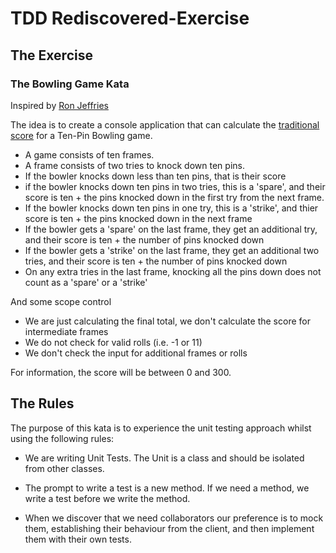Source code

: # TDD Rediscovered-Exercise

## The Exercise

### The Bowling Game Kata

Inspired by [Ron Jeffries](https://ronjeffries.com/xprog/articles/acsbowling/)

The idea is to create a console application that can calculate the [traditional score](https://en.wikipedia.org/wiki/Ten-pin_bowling#Scoring) for a Ten-Pin Bowling game.

* A game consists of ten frames.
* A frame consists of two tries to knock down ten pins.
* If the bowler knocks down less than ten pins, that is their score
* if the bowler knocks down ten pins in two tries, this is a 'spare', and their score is ten + the pins knocked down in the first try from the next frame.
* If the bowler knocks down ten pins in one try, this is a 'strike', and thier score is ten +  the pins knocked down in the next frame
* If the bowler gets a 'spare' on the last frame, they get an additional try, and their score is ten + the number of pins knocked down 
* If the bowler gets a 'strike' on the last frame, they get an additional two tries, and their score is ten + the number of pins knocked down
* On any extra tries in the last frame, knocking all the pins down does not count as a 'spare' or a 'strike'

And some scope control

* We are just calculating the final total, we don't calculate the score for intermediate frames
* We do not check for valid rolls (i.e. -1 or 11)
* We don't check the input for additional frames or rolls

For information, the score will be between 0 and 300.


## The Rules

The purpose of this kata is to experience the unit testing approach whilst using the following rules:

* We are writing Unit Tests. The Unit is a class and should be isolated from other classes.

* The prompt to write a test is a new method. If we need a method, we write a test before we write the method.

* When we discover that we need collaborators our preference is to mock them, establishing their behaviour from the client, and then implement them with their own tests.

------------------------------------------------

# Your task
Return the entries exactly as given. Do not include pictures.

# Answer section
Source code

: # TDD Rediscovered-Exercise

## The Exercise

### The Bowling Game Kata

Inspired by [Ron Jeffries](https://ronjeffries.com/xprog/articles/acsbowling/)

The idea is to create a console application that can calculate the [traditional score](https://en.wikipedia.org/wiki/Ten-pin_bowling#Scoring) for a Ten-Pin Bowling game.

* A game consists of ten frames.
* A frame consists of two tries to knock down ten pins.
* If the bowler knocks down less than ten pins, that is their score
* if the bowler knocks down ten pins in two tries, this is a 'spare', and their score is ten + the pins knocked down in the first try from the next frame.
* If the bowler knocks down ten pins in one try, this is a 'strike', and thier score is ten +  the pins knocked down in the next frame
* If the bowler gets a 'spare' on the last frame, they get an additional try, and their score is ten + the number of pins knocked down 
* If the bowler gets a 'strike' on the last frame, they get an additional two tries, and their score is ten + the number of pins knocked down
* On any extra tries in the last frame, knocking all the pins down does not count as a 'spare' or a 'strike'

And some scope control

* We are just calculating the final total, we don't calculate the score for intermediate frames
* We do not check for valid rolls (i.e. -1 or 11)
* We don't check the input for additional frames or rolls

For information, the score will be between 0 and 300.


## The Rules

The purpose of this kata is to experience the unit testing approach whilst using the following rules:

* We are writing Unit Tests. The Unit is a class and should be isolated from other classes.

* The prompt to write a test is a new method. If we need a method, we write a test before we write the method.

* When we discover that we need collaborators our preference is to mock them, establishing their behaviour from the client, and then implement them with their own tests.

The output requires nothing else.